Supermicro has had a topsy-turvy ride of late. Latching onto the coattails of the artificial intelligence boom, its server sales have exploded over the last two years as enterprises race to build out their data center infrastructure. The company takes the very expensive components of AI servers, such as Nvidia Corp.’s graphics processing units, and then assembles them into complete servers that are ready to roll. It saw sales increase by 110% in fiscal 2024, and then by 47% in fiscal 2025.

However, Supermicro now faces challenges, for the AI server industry is becoming more commoditized and it’s being forced to compete for business on price.
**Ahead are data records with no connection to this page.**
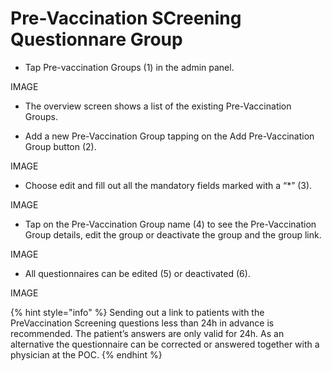 # Pre-Vaccination SCreening Questionnare Group

- Tap Pre-vaccination Groups (1) in the admin panel. 

IMAGE

- The overview screen shows a list of the existing Pre-Vaccination Groups. 

- Add a new Pre-Vaccination Group tapping on the Add Pre-Vaccination Group button (2). 

IMAGE

- Choose edit and fill out all the mandatory fields marked with a “*” (3). 

IMAGE

- Tap on the Pre-Vaccination Group name (4) to see the Pre-Vaccination Group details, edit the group or deactivate the group and the group link. 

IMAGE

- All questionnaires can be edited (5) or deactivated (6). 

IMAGE

{% hint style="info" %} Sending out a link to patients with the PreVaccination Screening questions less than 24h in advance is recommended. The patient’s 
answers are only valid for 24h. As an alternative the questionnaire can be corrected or answered together with a physician at the POC. {% endhint %}


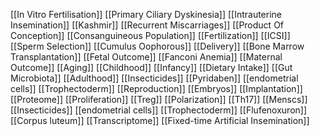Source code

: [[In Vitro Fertilisation]]
[[Primary Ciliary Dyskinesia]]
[[Intrauterine Insemination]]
[[Kashmir]]
[[Recurrent Miscarriages]]
[[Product Of Conception]]
[[Consanguineous Population]]
[[Fertilization]]
[[ICSI]]
[[Sperm Selection]]
[[Cumulus Oophorous]]
[[Delivery]]
[[Bone Marrow Transplantation]]
[[Fetal Outcome]]
[[Fanconi Anemia]]
[[Maternal Outcome]]
[[Aging]]
[[Childhood]]
[[Infancy]]
[[Dietary Intake]]
[[Gut Microbiota]]
[[Adulthood]]
[[Insecticides]]
[[Pyridaben]]
[[endometrial cells]]
[[Trophectoderm]]
[[Reproduction]]
[[Embryos]]
[[Implantation]]
[[Proteome]]
[[Proliferation]]
[[Treg]]
[[Polarization]]
[[Th17]]
[[Menscs]]
[[Insecticides]]
[[endometrial cells]]
[[Trophectoderm]]
[[Flufenoxuron]]
[[Corpus luteum]]
[[Transcriptome]]
[[Fixed-time Artificial Insemination]]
That explains why its gross profit margin fell from just 18% at the end of fiscal 2023 to under 10% in the prior quarter.

D.A. Davison & Co. analyst Gil Luria said the company’s profit struggles aren’t going away anytime soon. “Since we know the market for AI servers is very strong right now, it is safe to assume the disappointing results for Supermicro are due to [market] share losses,” he told Reuters. “Customers are very discerning right now and are choosing servers from Dell, HP and others.”

Bank of America analyst Ruplu Bhattacharya told Barron’s that while he believes Supermicro has the ability to regain lost market share, it can only do this at the cost of margin.

Bhattacharya currently has an “underperform” rating on Supermicro’s stock, and warned that its shareholders face a long list of risks. These include the fact that just two of its customers represented 64% of its accounts receivable at the end of March. He also pointed to it doing a significant amount of business with two companies owned by Liang’s brother, which hints at the possibility of “self-dealing.”

Moreover, Bhattacharya warned that it still has accounting control weaknesses that linger from the last fiscal year, which saw it file its annual report late after its independent auditor walked away. The company narrowly avoided being delisted from the Nasdaq stock exchange by filing its annual report just before a deadline set by regulators.

Despite all of these issues and today’s after-hours slump, Supermicro’s stock continues to be one of the better performers in the technology world, and is up 88% in the year to date. In contrast, the broader S&P 500 Index is up just 7%.